# Help !! Starting a P.D. website?



## Boxer3 (Oct 24, 2007)

Trying to start a website for a municipal police department. We have a town website that lacks the features that I would need to set up a professional looking site, so that is not an option. However, I can provide a link on the town site to my own website (which I will have to build from the ground up). I am semi-computer literate and I looking to be pointed in the right direction. I don't mind the work just looking for any info or suggestions.

Thanks.


----------



## SOT (Jul 30, 2004)

Gil does websites, he can do yours if he has the time and you have the money.
He's done a lot of websites.


----------



## Gil (Jun 15, 1998)

I am semi-retired tho... Have not kept up with the latest and greatest techniques... Wolfman also does web design.

As far as teaching html etc.... I suck at that.

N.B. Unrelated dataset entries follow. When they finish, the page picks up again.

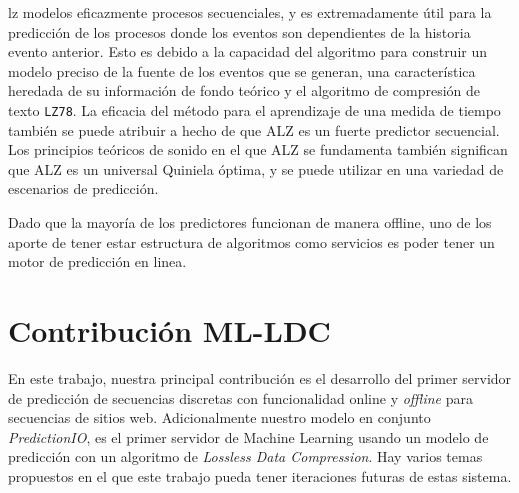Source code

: %

lz modelos eficazmente procesos secuenciales, y es extremadamente útil para la predicción de los procesos donde los eventos son dependientes de la historia evento anterior. Esto es debido a la capacidad del algoritmo para construir un modelo preciso de la fuente de los eventos que se generan, una característica heredada de su información de fondo teórico y el algoritmo de compresión de texto \texttt{LZ78}.
%
La eficacia del método para el aprendizaje de una medida de tiempo también se puede atribuir a hecho de que ALZ es un fuerte predictor secuencial. Los principios teóricos de sonido en el que ALZ se fundamenta también significan que ALZ es un universal Quiniela óptima, y se puede utilizar en una variedad de escenarios de predicción.
%

Dado que la mayoría de los predictores funcionan de 
manera offline, uno de los aporte de tener estar estructura de algoritmos como servicios es poder tener un motor de predicción en linea.

\section{Contribución ML-LDC}


En este trabajo,  nuestra principal contribución es el desarrollo del primer servidor de predicción de secuencias discretas con funcionalidad online y \emph{offline} para secuencias de  sitios web. Adicionalmente nuestro modelo en conjunto \emph{PredictionIO}, es el primer servidor de Machine Learning usando un modelo de predicción con un algoritmo de \emph{Lossless Data Compression}. Hay varios temas propuestos en el que este trabajo pueda tener iteraciones  futuras de estas sistema. 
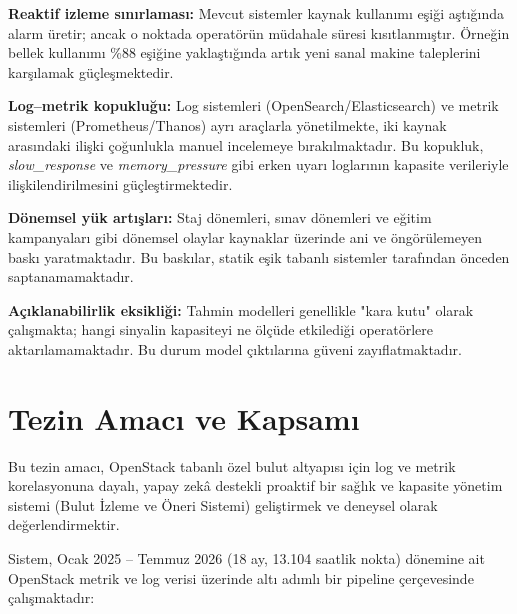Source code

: \begin{maddelendir}[label=\arabic*.]
    \item \textbf{Reaktif izleme sınırlaması:}
    Mevcut sistemler kaynak kullanımı eşiği aştığında alarm üretir; ancak o noktada operatörün müdahale süresi kısıtlanmıştır.
    Örneğin bellek kullanımı \%88 eşiğine yaklaştığında artık yeni sanal makine taleplerini karşılamak güçleşmektedir.

    \item \textbf{Log–metrik kopukluğu:}
    Log sistemleri (OpenSearch/Elasticsearch) ve metrik sistemleri (Prometheus/Thanos) ayrı araçlarla yönetilmekte, iki kaynak arasındaki ilişki çoğunlukla manuel incelemeye bırakılmaktadır.
    Bu kopukluk, \textit{slow\_response} ve \textit{memory\_pressure} gibi erken uyarı loglarının kapasite verileriyle ilişkilendirilmesini güçleştirmektedir.

    \item \textbf{Dönemsel yük artışları:}
    Staj dönemleri, sınav dönemleri ve eğitim kampanyaları gibi dönemsel olaylar kaynaklar üzerinde ani ve öngörülemeyen baskı yaratmaktadır.
    Bu baskılar, statik eşik tabanlı sistemler tarafından önceden saptanamamaktadır.

    \item \textbf{Açıklanabilirlik eksikliği:}
    Tahmin modelleri genellikle "kara kutu" olarak çalışmakta; hangi sinyalin kapasiteyi ne ölçüde etkilediği operatörlere aktarılamamaktadır.
    Bu durum model çıktılarına güveni zayıflatmaktadır.
\end{maddelendir}


\section{Tezin Amacı ve Kapsamı}

Bu tezin amacı, OpenStack tabanlı özel bulut altyapısı için log ve metrik korelasyonuna dayalı, yapay zekâ destekli proaktif bir sağlık ve kapasite yönetim sistemi (Bulut İzleme ve Öneri Sistemi) geliştirmek ve deneysel olarak değerlendirmektir.

Sistem, Ocak 2025 -- Temmuz 2026 (18 ay, 13.104 saatlik nokta) dönemine ait OpenStack metrik ve log verisi üzerinde altı adımlı bir pipeline çerçevesinde çalışmaktadır:

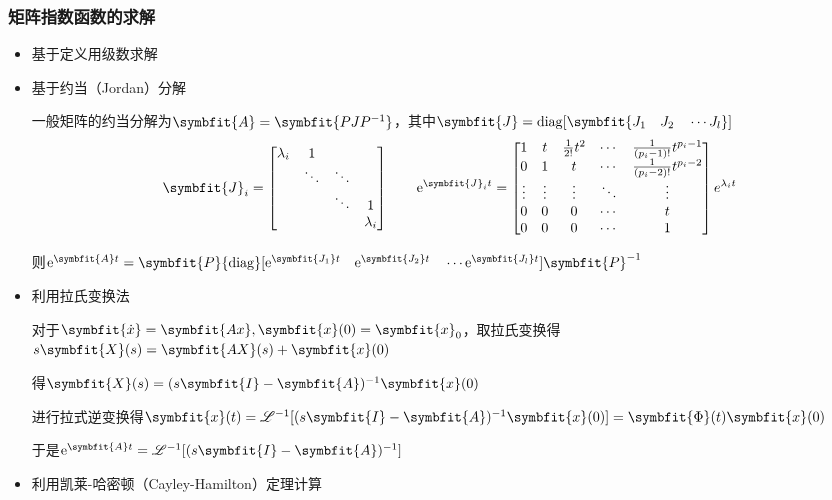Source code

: \documentclass[11pt,a4paper]{ctexart}
\newcommand{\e}{{\rm e}}
\newcommand{\bm}{\symbfit}
\begin{document}
        \subsubsection{矩阵指数函数的求解}
            \begin{itemize}
            \item 基于定义用级数求解
            \item 基于约当（Jordan）分解
                
            一般矩阵的约当分解为$\bm{A}=\bm{PJP^{-1}}$，其中$\bm{J}={\rm diag}[\bm{J_1\quad J_2\quad\cdots J_l}]$
            \[
            \bm{J}_i=
            \begin{bmatrix}
            \lambda_i & 1 &  \\
                & \ddots & \ddots & \\
                &  & \ddots & 1  \\
                &  &  & \lambda_i\\
            \end{bmatrix}\qquad
            \e^{\bm{J}_i t}=\begin{bmatrix}
            1 & t & \frac{1}{2!}t^2 & \cdots & \frac{1}{(p_i-1)!}t^{p_i-1}\\
            0 & 1 & t & \cdots & \frac{1}{(p_i-2)!}t^{p_i-2}\\
            \vdots & \vdots & \vdots & \ddots & \vdots \\
            0 & 0 & 0 & \cdots & t\\
            0 & 0 & 0 & \cdots & 1\\
            \end{bmatrix}
            e^{\lambda_it}
            \]

            则$\e^{\bm{A}t}=\bm{P}{\rm diag}[\e^{\bm{J_1}t}\quad\e^{\bm{J_2}t}\quad\cdots\e^{\bm{J_l}t}]\bm{P}^{-1}$


            \item 利用拉氏变换法
                
            对于$\bm{\dot{x}}=\bm{Ax},\bm{x}(0)=\bm{x}_0$，取拉氏变换得$s\bm{X}(s)=\bm{AX}(s)+\bm{x}(0)$

            得$\bm{X}(s)=(s\bm{I}-\bm{A})^{-1}\bm{x}(0)$

            进行拉式逆变换得$\bm{x}(t)=\mathscr{L}^{-1}[(s\bm{I}-\bm{A})^{-1}\bm{x}(0)]=\bm{\Phi}(t)\bm{x}(0)$

            于是$\e^{\bm{A}t}=\mathscr{L}^{-1}[(s\bm{I}-\bm{A})^{-1}]$
            \item 利用凯莱-哈密顿（Cayley-Hamilton）定理计算
                

\end{itemize}
\end{document}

You might want to take a look at http://www.htmlgoodies.com/ that's where I started getting my info when i started.


----------



## Hawgcop15 (Mar 1, 2007)

Call Bill Duggan at Maynard Police Department. He did a good job on ours ...
www.maynardpolice.com


----------



## SOT (Jul 30, 2004)

Somerset PD has a nice one too!


----------



## Big.G (Nov 28, 2006)

Plainville did a nice job on theirs too.

http://www.police.plainville.ma.us/


----------



## Boxer3 (Oct 24, 2007)

Thanks for the info! I'll get on it.


----------